SBJ/March 3 - 9, 2008/Forty Under 40

Gabby Roe

Like an investor who only plays in emerging markets, Gabby Roe has a penchant for what he terms "high-growth sports."

Gabby Roe
Age: 39
Title at the time of selection: Chief growth officer, AVP Pro Beach Volleyball Tour
Current Title: President, ASA Entertainment
Education: B.A., communications, University of Virginia, 1991
Family: Wife, Lauren; children Jordan (7), Jack (5) and Davis (3)
Career: Began career in the West Coast office of Boathouse Sports, running sales and marketing; became director of marketing for a beach soccer startup venture in 1994; bought the company in 1997 and sold it to Octagon Esedos in 1999; executive director of Major League Lacrosse, 1999-2001; named vice president of the AVP in 2001; hired by ASA Entertainment this year.
Last vacation: Cabo San Lucas
Last book read: “Veeck — As In Wreck,” by Bill Veeck
Last movie seen: “Charlie Wilson’s War”
What’s on your iPod? Quite a bit of ’80s hair bands (Def Leppard, Bon Jovi, Motley Crue, etc.), some rap/hip-hop (Snoop, Dr. Dre, Soulja Boy), a little classic rock/punk (Stones, Clash), plus a lot of reggae for Sunday afternoons
Pet peeve: People that lack passion for what they do — you need to love it.
Greatest achievement: Marrying my wife
Business advice: Work hard, follow your gut, don’t do anything stupid and you’ll be just fine.
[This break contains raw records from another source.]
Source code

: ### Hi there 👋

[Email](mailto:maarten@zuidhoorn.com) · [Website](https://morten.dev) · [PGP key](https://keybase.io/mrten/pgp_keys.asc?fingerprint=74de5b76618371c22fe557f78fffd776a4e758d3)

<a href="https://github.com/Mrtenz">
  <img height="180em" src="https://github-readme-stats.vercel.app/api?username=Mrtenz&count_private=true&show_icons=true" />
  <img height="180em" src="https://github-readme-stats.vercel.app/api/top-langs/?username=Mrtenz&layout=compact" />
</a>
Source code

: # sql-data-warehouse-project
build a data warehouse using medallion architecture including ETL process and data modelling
Roe, who last month took on the role of president of action sports producer and programmer ASA Entertainment, played in the indoor National Lacrosse League before switching to the front office and helping launch Major League Lacrosse as executive director. He was on the ground floor of beach soccer in Europe and South America, now legitimate enough that FIFA sanctions its championships.
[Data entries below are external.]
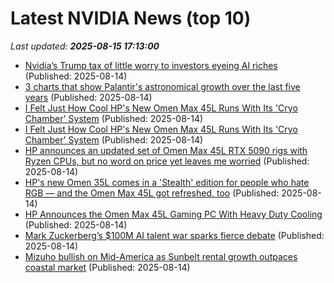 # Latest NVIDIA News (top 10)
_Last updated: **2025-08-15 17:13:00**_

- [Nvidia’s Trump tax of little worry to investors eyeing AI riches](https://biztoc.com/x/80d055fbd4df328f) (Published: 2025-08-14)
- [3 charts that show Palantir's astronomical growth over the last five years](https://www.cnbc.com/2025/08/14/palantir-ai-charts-revenue.html) (Published: 2025-08-14)
- [I Felt Just How Cool HP's New Omen Max 45L Runs With Its 'Cryo Chamber' System](https://me.pcmag.com/en/laptops/31707/i-felt-just-how-cool-hps-new-omen-max-45l-runs-with-its-cryo-chamber-system) (Published: 2025-08-14)
- [I Felt Just How Cool HP's New Omen Max 45L Runs With Its 'Cryo Chamber' System](https://uk.pcmag.com/laptops/159581/i-felt-just-how-cool-hps-new-omen-max-45l-runs-with-its-cryo-chamber-system) (Published: 2025-08-14)
- [HP announces an updated set of Omen Max 45L RTX 5090 rigs with Ryzen CPUs, but no word on price yet leaves me worried](https://www.pcgamer.com/hardware/gaming-pcs/hp-announces-an-updated-set-of-omen-max-45l-rtx-5090-rigs-with-ryzen-cpus-but-no-word-on-price-yet-leaves-me-worried/) (Published: 2025-08-14)
- [HP's new Omen 35L comes in a 'Stealth' edition for people who hate RGB — and the Omen Max 45L got refreshed, too](https://www.tomshardware.com/desktops/hps-new-omen-35l-comes-in-a-stealth-edition-for-people-who-hate-rgb-and-the-omen-max-45l-got-refreshed-too) (Published: 2025-08-14)
- [HP Announces the Omen Max 45L Gaming PC With Heavy Duty Cooling](https://www.ign.com/articles/hp-announces-the-omen-max-45l-gaming-pc-with-heavy-duty-cooling) (Published: 2025-08-14)
- [Mark Zuckerberg’s $100M AI talent war sparks fierce debate](https://rollingout.com/2025/08/14/mark-zuckerbergs-100m-ai-talent-war/) (Published: 2025-08-14)
- [Mizuho bullish on Mid-America as Sunbelt rental growth outpaces coastal market](https://finance.yahoo.com/news/mizuho-bullish-mid-america-sunbelt-164233805.html) (Published: 2025-08-14)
Then there's the AVP, where Roe worked for the past six years, most recently as chief growth officer. It's an apt title.

During Roe's tenure, the pro beach volleyball league has increased from six events to 20, from zero sponsors to around 20, and the number of outdoor events from seven to 20. More recently, it added both an indoor league and an Australian AVP. An aborted sale to Shamrock Holdings last year was a disappointment, but it did place a $40 million valuation on a league that declared bankruptcy in 1998.

Roe also helped the league shift from a centralized ownership model to one in which local promoters take on event ownership and risk. That business model has attracted the likes of the San Francisco Giants, Hicks Sports Marketing, the Miami Heat, and Nets Sports and Entertainment as local promoters. Continuing in the growth mode, Roe is forecasting that the AVP will turn its first profit this year.

Roe has sold and serviced sponsorships, worked with TV and other content rights holders, put up stands, had his hands in licensing, and made endless cold calls on behalf of a property that a lot of would-be sponsors still don't know well.

"Never once in all of our conversations did I feel like he was trying to unload inventory," said Kevin Adler, founder of Engage Marketing, Chicago, the sponsorship agency for Crocs, which sponsors all three AVP tours. "It was always very much about legitimately understanding a client's objectives and creating a solution."